Give the number of lines in the material below that contain the word "lsst". No other content is needed.
-*-
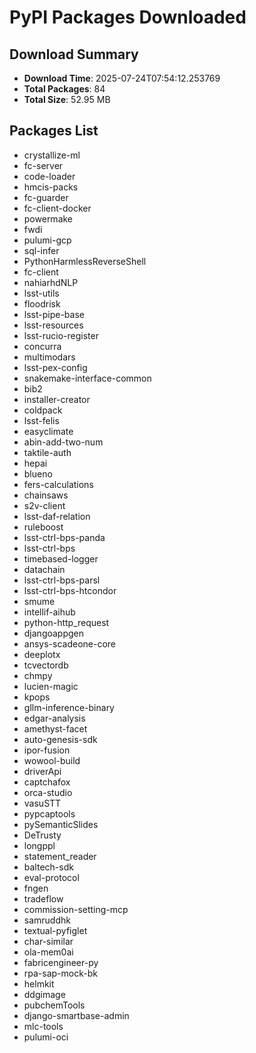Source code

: # PyPI Packages Downloaded

## Download Summary
- **Download Time**: 2025-07-24T07:54:12.253769
- **Total Packages**: 84
- **Total Size**: 52.95 MB

## Packages List
- crystallize-ml
- fc-server
- code-loader
- hmcis-packs
- fc-guarder
- fc-client-docker
- powermake
- fwdi
- pulumi-gcp
- sql-infer
- PythonHarmlessReverseShell
- fc-client
- nahiarhdNLP
- lsst-utils
- floodrisk
- lsst-pipe-base
- lsst-resources
- lsst-rucio-register
- concurra
- multimodars
- lsst-pex-config
- snakemake-interface-common
- bib2
- installer-creator
- coldpack
- lsst-felis
- easyclimate
- abin-add-two-num
- taktile-auth
- hepai
- blueno
- fers-calculations
- chainsaws
- s2v-client
- lsst-daf-relation
- ruleboost
- lsst-ctrl-bps-panda
- lsst-ctrl-bps
- timebased-logger
- datachain
- lsst-ctrl-bps-parsl
- lsst-ctrl-bps-htcondor
- smume
- intellif-aihub
- python-http_request
- djangoappgen
- ansys-scadeone-core
- deeplotx
- tcvectordb
- chmpy
- lucien-magic
- kpops
- gllm-inference-binary
- edgar-analysis
- amethyst-facet
- auto-genesis-sdk
- ipor-fusion
- wowool-build
- driverApi
- captchafox
- orca-studio
- vasuSTT
- pypcaptools
- pySemanticSlides
- DeTrusty
- longppl
- statement_reader
- baltech-sdk
- eval-protocol
- fngen
- tradeflow
- commission-setting-mcp
- samruddhk
- textual-pyfiglet
- char-similar
- ola-mem0ai
- fabricengineer-py
- rpa-sap-mock-bk
- helmkit
- ddgimage
- pubchemTools
- django-smartbase-admin
- mlc-tools
- pulumi-oci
-*-
> **Response below**:
11